# Equilateral triangle inscribed in a circle

• Mar 18th 2008, 04:14 AM
struck
Equilateral triangle inscribed in a circle
An equilateral triangle with sides of 8cm length each, is inscribed in a circle. Calculate the diameter of the circle.

I suspect the theorem of intersecting chords may come into play here. However, I am unable to make out how. Btw, I can't use trigonometry here.

Thanks for the help!
• Mar 18th 2008, 04:32 AM
colby2152
Quote:

Originally Posted by struck
Btw, I can't use trigonometry here.

Then I cannot help you. I would use trig to disect the height of the triangle each of the three vertices, and then figure out the distance to the point in the middle.

I'm no pro at Geometry, but I am not sure how the Intersecting Chords Theorem will help you?
• Mar 18th 2008, 06:29 AM
Soroban
Hello, struck!

Quote:

An equilateral triangle with sides of 8cm length each,
is inscribed in a circle.
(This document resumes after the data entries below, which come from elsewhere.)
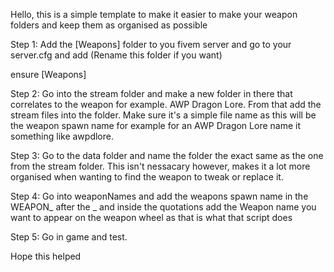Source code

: Hello, this is a simple template to make it easier to make your weapon folders and keep them as organised as possible

Step 1: Add the [Weapons] folder to you fivem server and go to your server.cfg and add (Rename this folder if you want)

ensure [Weapons]

Step 2: Go into the stream folder and make a new folder in there that correlates to the weapon for example. AWP Dragon Lore. From that add the stream files into the folder. Make sure it's a simple file name as this will be the weapon spawn name for example for an AWP Dragon Lore name it something like awpdlore.

Step 3: Go to the data folder and name the folder the exact same as the one from the stream folder. This isn't nessacary however, makes it a lot more organised when wanting to find the weapon to tweak or replace it.

Step 4: Go into weaponNames and add the weapons spawn name in the WEAPON_ after the _ and inside the quotations add the Weapon name you want to appear on the weapon wheel as that is what that script does

Step 5: Go in game and test.

Hope this helped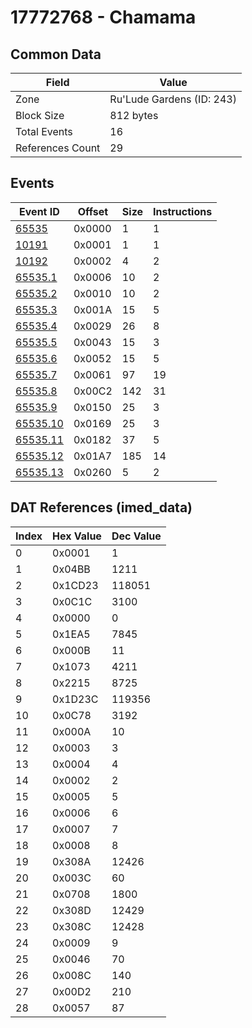 # 17772768 - Chamama

## Common Data

| Field            | Value                     |
|------------------|---------------------------|
| Zone             | Ru'Lude Gardens (ID: 243) |
| Block Size       | 812 bytes                 |
| Total Events     | 16                        |
| References Count | 29                        |

## Events

| Event ID                  | Offset   |   Size |   Instructions |
|---------------------------|----------|--------|----------------|
| [65535](./65535.md)       | 0x0000   |      1 |              1 |
| [10191](./10191.md)       | 0x0001   |      1 |              1 |
| [10192](./10192.md)       | 0x0002   |      4 |              2 |
| [65535.1](./65535.1.md)   | 0x0006   |     10 |              2 |
| [65535.2](./65535.2.md)   | 0x0010   |     10 |              2 |
| [65535.3](./65535.3.md)   | 0x001A   |     15 |              5 |
| [65535.4](./65535.4.md)   | 0x0029   |     26 |              8 |
| [65535.5](./65535.5.md)   | 0x0043   |     15 |              3 |
| [65535.6](./65535.6.md)   | 0x0052   |     15 |              5 |
| [65535.7](./65535.7.md)   | 0x0061   |     97 |             19 |
| [65535.8](./65535.8.md)   | 0x00C2   |    142 |             31 |
| [65535.9](./65535.9.md)   | 0x0150   |     25 |              3 |
| [65535.10](./65535.10.md) | 0x0169   |     25 |              3 |
| [65535.11](./65535.11.md) | 0x0182   |     37 |              5 |
| [65535.12](./65535.12.md) | 0x01A7   |    185 |             14 |
| [65535.13](./65535.13.md) | 0x0260   |      5 |              2 |

## DAT References (imed_data)

|   Index | Hex Value   |   Dec Value |
|---------|-------------|-------------|
|       0 | 0x0001      |           1 |
|       1 | 0x04BB      |        1211 |
|       2 | 0x1CD23     |      118051 |
|       3 | 0x0C1C      |        3100 |
|       4 | 0x0000      |           0 |
|       5 | 0x1EA5      |        7845 |
|       6 | 0x000B      |          11 |
|       7 | 0x1073      |        4211 |
|       8 | 0x2215      |        8725 |
|       9 | 0x1D23C     |      119356 |
|      10 | 0x0C78      |        3192 |
|      11 | 0x000A      |          10 |
|      12 | 0x0003      |           3 |
|      13 | 0x0004      |           4 |
|      14 | 0x0002      |           2 |
|      15 | 0x0005      |           5 |
|      16 | 0x0006      |           6 |
|      17 | 0x0007      |           7 |
|      18 | 0x0008      |           8 |
|      19 | 0x308A      |       12426 |
|      20 | 0x003C      |          60 |
|      21 | 0x0708      |        1800 |
|      22 | 0x308D      |       12429 |
|      23 | 0x308C      |       12428 |
|      24 | 0x0009      |           9 |
|      25 | 0x0046      |          70 |
|      26 | 0x008C      |         140 |
|      27 | 0x00D2      |         210 |
|      28 | 0x0057      |          87 |
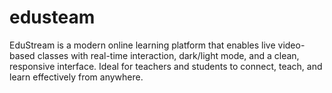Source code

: # edusteam
EduStream is a modern online learning platform that enables live video-based classes with real-time interaction, dark/light mode, and a clean, responsive interface. Ideal for teachers and students to connect, teach, and learn effectively from anywhere.
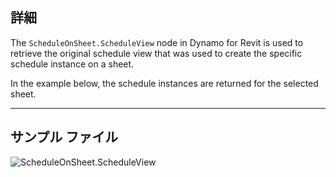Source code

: ## 詳細
The `ScheduleOnSheet.ScheduleView` node in Dynamo for Revit is used to retrieve the original schedule view that was used to create the specific schedule instance on a sheet.

In the example below, the schedule instances are returned for the selected sheet.

___
## サンプル ファイル

![ScheduleOnSheet.ScheduleView](./Revit.Elements.ScheduleOnSheet.ScheduleView_img.jpg)
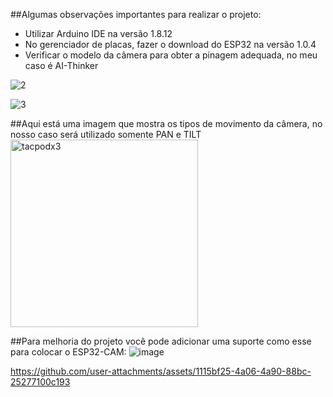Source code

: ##Algumas observações importantes para realizar o projeto:
- Utilizar Arduino IDE na versão 1.8.12
- No gerenciador de placas, fazer o download do ESP32 na versão 1.0.4
- Verificar o modelo da câmera para obter a pinagem adequada, no meu caso é AI-Thinker 

![2](https://github.com/user-attachments/assets/9ce9cb79-1542-4cf8-9148-43fb6cdf8d51)

![3](https://github.com/user-attachments/assets/31aa688b-218c-48fd-b2f6-7905f1b9d11c)

##Aqui está uma imagem que mostra os tipos de movimento da câmera, no nosso caso será utilizado somente PAN e TILT
<img width="300" alt="tacpodx3" src="https://github.com/user-attachments/assets/e7e0b29e-0548-4a29-bd6d-abcea4cdd934">

##Para melhoria do projeto você pode adicionar uma suporte como esse para colocar o ESP32-CAM:
![image](https://github.com/user-attachments/assets/8d568ae8-4ca2-4c22-873a-17f97dc991b4)


https://github.com/user-attachments/assets/1115bf25-4a06-4a90-88bc-25277100c193

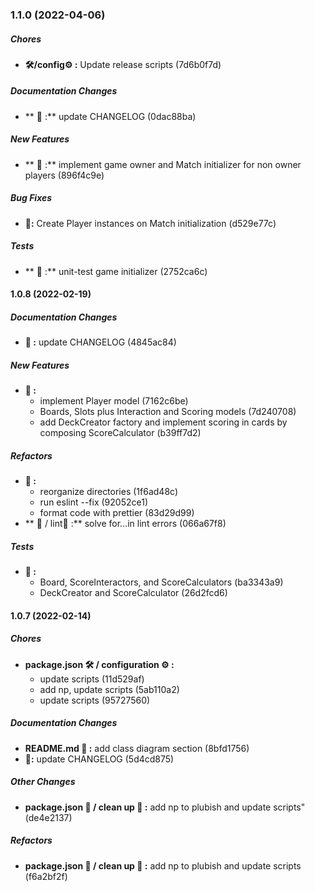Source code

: ### 1.1.0 (2022-04-06)

##### Chores

* **🛠/config⚙️ :**  Update release scripts (7d6b0f7d)

##### Documentation Changes

* ** 📓 :**  update CHANGELOG (0dac88ba)

##### New Features

* ** 🎉 :**  implement game owner and Match initializer for non owner players (896f4c9e)

##### Bug Fixes

* **🐛:**  Create Player instances on Match initialization (d529e77c)

##### Tests

* ** 🤖 :**  unit-test game initializer (2752ca6c)

#### 1.0.8 (2022-02-19)

##### Documentation Changes

* **📓 :**  update CHANGELOG (4845ac84)

##### New Features

* **🎉 :**
  *  implement Player model (7162c6be)
  *  Boards, Slots plus Interaction and  Scoring models (7d240708)
  *  add DeckCreator factory and implement scoring in cards by composing ScoreCalculator (b39ff7d2)

##### Refactors

* **🔧 :**
  *  reorganize directories (1f6ad48c)
  *  run eslint --fix (92052ce1)
  *  format code with prettier (83d29d99)
* ** 🔧 / lint🧹 :**  solve for...in lint errors (066a67f8)

##### Tests

* **🤖 :**
  *  Board, ScoreInteractors, and ScoreCalculators (ba3343a9)
  *  DeckCreator and ScoreCalculator (26d2fcd6)

#### 1.0.7 (2022-02-14)

##### Chores

- **package.json 🛠 / configuration ⚙️ :**
  - update scripts (11d529af)
  - add np, update scripts (5ab110a2)
  - update scripts (95727560)

##### Documentation Changes

- **README.md 📓 :** add class diagram section (8bfd1756)
- **📓:** update CHANGELOG (5d4cd875)

##### Other Changes

- **package.json 🔧 / clean up 🧹 :** add np to plubish and update scripts" (de4e2137)

##### Refactors

- **package.json 🔧 / clean up 🧹 :** add np to plubish and update scripts (f6a2bf2f)
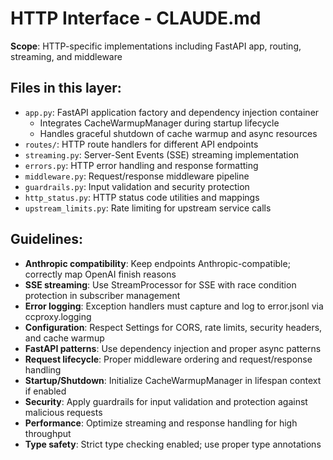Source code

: # HTTP Interface - CLAUDE.md

**Scope**: HTTP-specific implementations including FastAPI app, routing, streaming, and middleware

## Files in this layer:
- `app.py`: FastAPI application factory and dependency injection container
  - Integrates CacheWarmupManager during startup lifecycle
  - Handles graceful shutdown of cache warmup and async resources
- `routes/`: HTTP route handlers for different API endpoints
- `streaming.py`: Server-Sent Events (SSE) streaming implementation
- `errors.py`: HTTP error handling and response formatting
- `middleware.py`: Request/response middleware pipeline
- `guardrails.py`: Input validation and security protection
- `http_status.py`: HTTP status code utilities and mappings
- `upstream_limits.py`: Rate limiting for upstream service calls

## Guidelines:
- **Anthropic compatibility**: Keep endpoints Anthropic-compatible; correctly map OpenAI finish reasons
- **SSE streaming**: Use StreamProcessor for SSE with race condition protection in subscriber management
- **Error logging**: Exception handlers must capture and log to error.jsonl via ccproxy.logging
- **Configuration**: Respect Settings for CORS, rate limits, security headers, and cache warmup
- **FastAPI patterns**: Use dependency injection and proper async patterns
- **Request lifecycle**: Proper middleware ordering and request/response handling
- **Startup/Shutdown**: Initialize CacheWarmupManager in lifespan context if enabled
- **Security**: Apply guardrails for input validation and protection against malicious requests
- **Performance**: Optimize streaming and response handling for high throughput
- **Type safety**: Strict type checking enabled; use proper type annotations
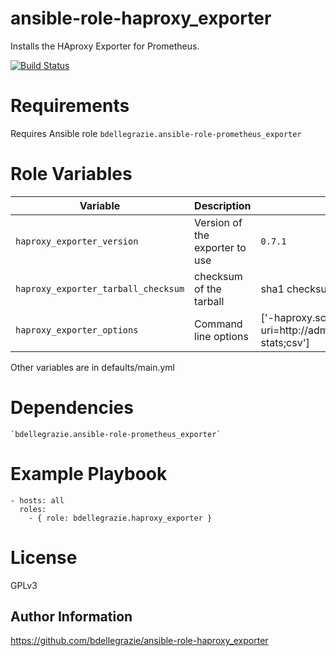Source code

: # ansible-role-haproxy\_exporter

Installs the HAproxy Exporter for Prometheus.

[![Build Status](https://travis-ci.org/bdellegrazie/ansible-role-haproxy_exporter.svg?branch=master)](https://travis-ci.org/bdellegrazie/ansible-role-haproxy_exporter)

# Requirements

Requires Ansible role `bdellegrazie.ansible-role-prometheus_exporter`

# Role Variables

| Variable | Description | Default |
|----------|-------------|---------|
| `haproxy_exporter_version`| Version of the exporter to use | `0.7.1` |
| `haproxy_exporter_tarball_checksum` | checksum of the tarball | sha1 checksum of 0.7.1 tarball |
| `haproxy_exporter_options`| Command line options | ['-haproxy.scrape-uri=http://admin:admin@localhost:9101/haproxy?stats;csv'] |

Other variables are in defaults/main.yml

# Dependencies

    `bdellegrazie.ansible-role-prometheus_exporter`

# Example Playbook

    - hosts: all
      roles:
        - { role: bdellegrazie.haproxy_exporter }

# License

GPLv3

Author Information
------------------

https://github.com/bdellegrazie/ansible-role-haproxy_exporter
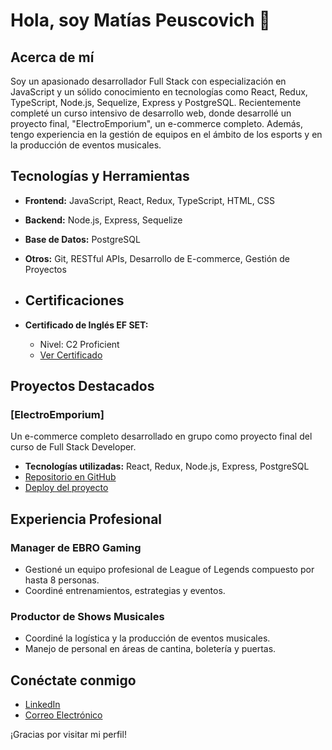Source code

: # Hola, soy Matías Peuscovich 👋

## Acerca de mí
Soy un apasionado desarrollador Full Stack con especialización en JavaScript y un sólido conocimiento en tecnologías como React, Redux, TypeScript, Node.js, Sequelize, Express y PostgreSQL. Recientemente completé un curso intensivo de desarrollo web, donde desarrollé un proyecto final, "ElectroEmporium", un e-commerce completo. Además, tengo experiencia en la gestión de equipos en el ámbito de los esports y en la producción de eventos musicales.

## Tecnologías y Herramientas
- **Frontend:** JavaScript, React, Redux, TypeScript, HTML, CSS
- **Backend:** Node.js, Express, Sequelize
- **Base de Datos:** PostgreSQL
- **Otros:** Git, RESTful APIs, Desarrollo de E-commerce, Gestión de Proyectos

- ## Certificaciones
- **Certificado de Inglés EF SET:**
  - Nivel: C2 Proficient
  - [Ver Certificado](https://cert.efset.org/85yGcq)

## Proyectos Destacados
### [ElectroEmporium]
Un e-commerce completo desarrollado en grupo como proyecto final del curso de Full Stack Developer.
- **Tecnologías utilizadas:** React, Redux, Node.js, Express, PostgreSQL
- [Repositorio en GitHub](https://github.com/Gonzadeveloper/PF)
- [Deploy del proyecto](https://frontelectroemporium.vercel.app/)

## Experiencia Profesional
### Manager de EBRO Gaming
- Gestioné un equipo profesional de League of Legends compuesto por hasta 8 personas.
- Coordiné entrenamientos, estrategias y eventos.

### Productor de Shows Musicales
- Coordiné la logística y la producción de eventos musicales.
- Manejo de personal en áreas de cantina, boletería y puertas.

## Conéctate conmigo
- [LinkedIn](https://www.linkedin.com/in/matias-peuscovich-444271134/)
- [Correo Electrónico](matiaspeuscovich@gmail.com)

¡Gracias por visitar mi perfil!

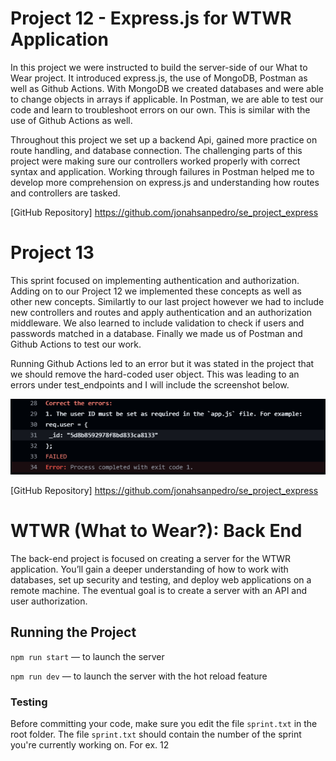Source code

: # Project 12 - Express.js for WTWR Application

In this project we were instructed to build the server-side of our What to Wear project. It introduced express.js, the use of MongoDB, Postman as well as Github Actions. With MongoDB we created databases and were able to change objects in arrays if applicable. In Postman, we are able to test our code and learn to troubleshoot errors on our own. This is similar with the use of Github Actions as well.

Throughout this project we set up a backend Api, gained more practice on route handling, and database connection. The challenging parts of this project were making sure our controllers worked properly with correct syntax and application. Working through failures in Postman helped me to develop more comprehension on express.js and understanding how routes and controllers are tasked.

[GitHub Repository] https://github.com/jonahsanpedro/se_project_express

# Project 13

This sprint focused on implementing authentication and authorization. Adding on to our Project 12 we implemented these concepts as well as other new concepts. Similartly to our last project however we had to include new controllers and routes and apply authentication and an authorization middleware. We also learned to include validation to check if users and passwords matched in a database. Finally we made us of Postman and Github Actions to test our work.

Running Github Actions led to an error but it was stated in the project that we should remove the hard-coded user object. This was leading to an errors under test_endpoints and I will include the screenshot below.

![Hard-coded user object error](image-1.png)

[GitHub Repository] https://github.com/jonahsanpedro/se_project_express

# WTWR (What to Wear?): Back End

The back-end project is focused on creating a server for the WTWR application. You’ll gain a deeper understanding of how to work with databases, set up security and testing, and deploy web applications on a remote machine. The eventual goal is to create a server with an API and user authorization.

## Running the Project

`npm run start` — to launch the server

`npm run dev` — to launch the server with the hot reload feature

### Testing

Before committing your code, make sure you edit the file `sprint.txt` in the root folder. The file `sprint.txt` should contain the number of the sprint you're currently working on. For ex. 12
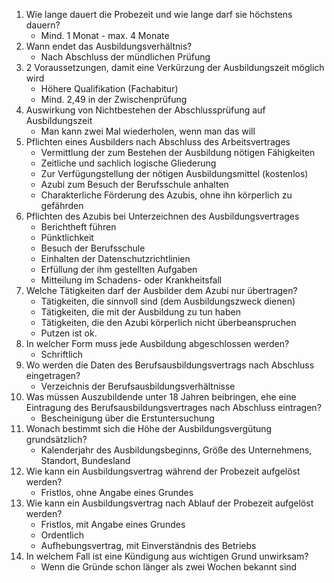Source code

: 1. Wie lange dauert die Probezeit und wie lange darf sie höchstens dauern?
	- Mind. 1 Monat - max. 4 Monate
2. Wann endet das Ausbildungsverhältnis?
	- Nach Abschluss der mündlichen Prüfung
3. 2 Voraussetzungen, damit eine Verkürzung der Ausbildungszeit möglich wird
	- Höhere Qualifikation (Fachabitur)
	- Mind. 2,49 in der Zwischenprüfung
4. Auswirkung von Nichtbestehen der Abschlussprüfung auf Ausbildungszeit
	- Man kann zwei Mal wiederholen, wenn man das will
5. Pflichten eines Ausbilders nach Abschluss des Arbeitsvertrages
	- Vermittlung der zum Bestehen der Ausbildung nötigen Fähigkeiten
	- Zeitliche und sachlich logische Gliederung
	- Zur Verfügungstellung der nötigen Ausbildungsmittel (kostenlos)
	- Azubi zum Besuch der Berufsschule anhalten
	- Charakterliche Förderung des Azubis, ohne ihn körperlich zu gefährden
6. Pflichten des Azubis bei Unterzeichnen des Ausbildungsvertrages
	- Berichtheft führen
	- Pünktlichkeit
	- Besuch der Berufsschule
	- Einhalten der Datenschutzrichtlinien
	- Erfüllung der ihm gestellten Aufgaben
	- Mitteilung im Schadens- oder Krankheitsfall
7. Welche Tätigkeiten darf der Ausbilder dem Azubi nur übertragen?
	- Tätigkeiten, die sinnvoll sind (dem Ausbildungszweck dienen)
	- Tätigkeiten, die mit der Ausbildung zu tun haben
	- Tätigkeiten, die den Azubi körperlich nicht überbeanspruchen
	- Putzen ist ok.
8. In welcher Form muss jede Ausbildung abgeschlossen werden?
	- Schriftlich
9. Wo werden die Daten des Berufsausbildungsvertrags nach Abschluss eingetragen?
	- Verzeichnis der Berufsausbildungsverhältnisse
10. Was müssen Auszubildende unter 18 Jahren beibringen, ehe eine Eintragung des Berufsausbildungsvertrages nach Abschluss eintragen?
	- Bescheinigung über die Erstuntersuchung
11. Wonach bestimmt sich die Höhe der Ausbildungsvergütung grundsätzlich?
	- Kalenderjahr des Ausbildungsbeginns, Größe des Unternehmens, Standort, Bundesland
12. Wie kann ein Ausbildungsvertrag während der Probezeit aufgelöst werden?
	- Fristlos, ohne Angabe eines Grundes
13. Wie kann ein Ausbildungsvertrag nach Ablauf der Probezeit aufgelöst werden?
	- Fristlos, mit Angabe eines Grundes
	- Ordentlich
	- Aufhebungsvertrag, mit Einverständnis des Betriebs
14. In welchem Fall ist eine Kündigung aus wichtigen Grund unwirksam?
	- Wenn die Gründe schon länger als zwei Wochen bekannt sind

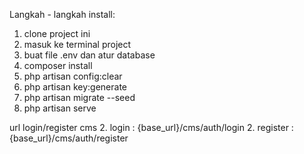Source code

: Langkah - langkah install:
1. clone project ini
2. masuk ke terminal project
3. buat file .env dan atur database
4. composer install
5. php artisan config:clear
6. php artisan key:generate
7. php artisan migrate --seed
8. php artisan serve

url login/register cms
2. login : {base_url}/cms/auth/login
2. register : {base_url}/cms/auth/register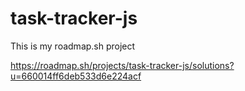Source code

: # task-tracker-js
This is my roadmap.sh project


https://roadmap.sh/projects/task-tracker-js/solutions?u=660014ff6deb533d6e224acf
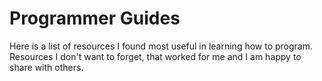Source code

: Programmer Guides
=================

Here is a list of resources I found most useful in learning how to program.
Resources I don't want to forget, that worked for me and I am happy to share with others.
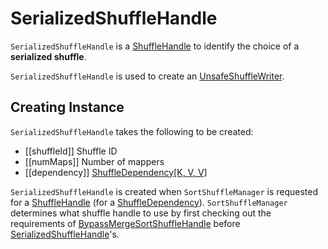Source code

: # SerializedShuffleHandle

`SerializedShuffleHandle` is a [ShuffleHandle](BaseShuffleHandle.md) to identify the choice of a **serialized shuffle**.

`SerializedShuffleHandle` is used to create an [UnsafeShuffleWriter](UnsafeShuffleWriter.md#handle).

## Creating Instance

`SerializedShuffleHandle` takes the following to be created:

* [[shuffleId]] Shuffle ID
* [[numMaps]] Number of mappers
* [[dependency]] [ShuffleDependency[K, V, V]](../rdd/ShuffleDependency.md)

`SerializedShuffleHandle` is created when `SortShuffleManager` is requested for a [ShuffleHandle](SortShuffleManager.md#registerShuffle) (for a [ShuffleDependency](../rdd/ShuffleDependency.md)). `SortShuffleManager` determines what shuffle handle to use by first checking out the requirements of [BypassMergeSortShuffleHandle](SortShuffleWriter.md#shouldBypassMergeSort) before [SerializedShuffleHandle](SortShuffleManager.md#canUseSerializedShuffle)'s.
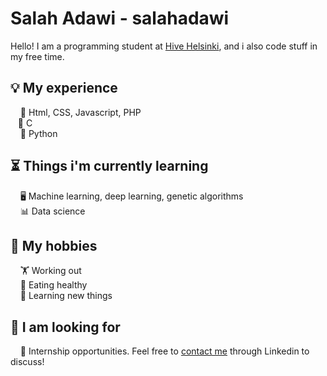 # Salah Adawi - salahadawi
Hello! I am a programming student at [Hive Helsinki](https://www.hive.fi/en/), and i also code stuff in my free time.

## 💡 My experience
&nbsp;&nbsp;&nbsp;&nbsp;📃 Html, CSS, Javascript, PHP<br />
&nbsp;&nbsp;&nbsp;🔑 C<br />
&nbsp;&nbsp;&nbsp;&nbsp;🐍 Python<br />

## ⏳ Things i'm currently learning
&nbsp;&nbsp;&nbsp;&nbsp;🖥️ Machine learning, deep learning, genetic algorithms<br />
&nbsp;&nbsp;&nbsp;&nbsp;📊 Data science<br />

## 🏓 My hobbies
&nbsp;&nbsp;&nbsp;&nbsp;🏋️ Working out<br />
&nbsp;&nbsp;&nbsp;&nbsp;🍏 Eating healthy<br />
&nbsp;&nbsp;&nbsp;&nbsp;📖 Learning new things<br />

## 📅 I am looking for
&nbsp;&nbsp;&nbsp;&nbsp;🏢 Internship opportunities. Feel free to [contact me](https://www.linkedin.com/in/salah-adawi/) through Linkedin to discuss! 
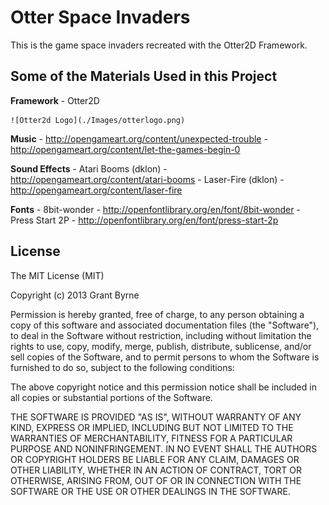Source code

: Otter Space Invaders
====================

This is the game space invaders recreated with the Otter2D Framework.

Some of the Materials Used in this Project
------------------------------------------

**Framework**
	- Otter2D
	
	![Otter2d Logo](./Images/otterlogo.png)

**Music**
	- http://opengameart.org/content/unexpected-trouble
	- http://opengameart.org/content/let-the-games-begin-0
	
**Sound Effects**
	- Atari Booms (dklon) - http://opengameart.org/content/atari-booms
	- Laser-Fire (dklon) - http://opengameart.org/content/laser-fire
	
**Fonts**
	- 8bit-wonder - http://openfontlibrary.org/en/font/8bit-wonder
	- Press Start 2P - http://openfontlibrary.org/en/font/press-start-2p

License
-------

The MIT License (MIT)

Copyright (c) 2013 Grant Byrne

Permission is hereby granted, free of charge, to any person obtaining a copy of
this software and associated documentation files (the "Software"), to deal in
the Software without restriction, including without limitation the rights to
use, copy, modify, merge, publish, distribute, sublicense, and/or sell copies of
the Software, and to permit persons to whom the Software is furnished to do so,
subject to the following conditions:

The above copyright notice and this permission notice shall be included in all
copies or substantial portions of the Software.

THE SOFTWARE IS PROVIDED "AS IS", WITHOUT WARRANTY OF ANY KIND, EXPRESS OR
IMPLIED, INCLUDING BUT NOT LIMITED TO THE WARRANTIES OF MERCHANTABILITY, FITNESS
FOR A PARTICULAR PURPOSE AND NONINFRINGEMENT. IN NO EVENT SHALL THE AUTHORS OR
COPYRIGHT HOLDERS BE LIABLE FOR ANY CLAIM, DAMAGES OR OTHER LIABILITY, WHETHER
IN AN ACTION OF CONTRACT, TORT OR OTHERWISE, ARISING FROM, OUT OF OR IN
CONNECTION WITH THE SOFTWARE OR THE USE OR OTHER DEALINGS IN THE SOFTWARE.
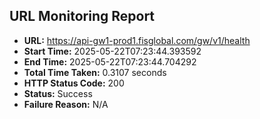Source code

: ## URL Monitoring Report

- **URL:** https://api-gw1-prod1.fisglobal.com/gw/v1/health
- **Start Time:** 2025-05-22T07:23:44.393592
- **End Time:** 2025-05-22T07:23:44.704292
- **Total Time Taken:** 0.3107 seconds
- **HTTP Status Code:** 200
- **Status:** Success
- **Failure Reason:** N/A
Calculate the diameter of the circle.

Code:

                A               * * *           *    /|\    *         *    / | \    *       *    /  |  \    *             /  |  \ 8       *    /    |    \    *       *  /    O*  r \  *       *  /      |  *  \  *         /      |    * \       B*- - - - + - - - -*C         *      D  4  *           *          *               * * *

Equilateral $\Delta ABC\!:\;\;AB \,=\,BC\,=\,CA\,=\,8$

It is inscribed in circle $O$ with radius $r\!:\;OC \,=\,r$

In right triangle $ADC\!:\;\;AD^2 + 4^2 \:=\:8^2\quad\Rightarrow\quad AD \:=\:4\sqrt{3}$

The medians, altitudes and angle bisectors intersect at $O$,
. . the centroid, which divides the altitude in the ratio 1:2.
Hence: . $OD \:=\:\frac{1}{3}\left(4\sqrt{3}\right) \:=\:\frac{4\sqrt{3}}{3}$

In right triangle $ODC\!:\;r^2 \:=\:CD^2 + OD^2 \;=\;4^2 + \left(\frac{4\sqrt{3}}{3}\right)^2$

[Remember: they asked for the diameter.]

• Mar 18th 2008, 06:40 AM
galactus
The area of a circumscribed circle about an equilateral triangle is given by $\frac{\pi}{3}r^{2}$. Where r is a length of a side of the triangle.

In this case 8. So, we have $\frac{\pi}{3}(64)=\frac{64\pi}{3}$ as the area of the circle.

${\pi}R^{2}=\frac{64\pi}{3}$

$R=\frac{8}{\sqrt{3}}$ is the radius of the circle.

Of course, the diameter is twice that.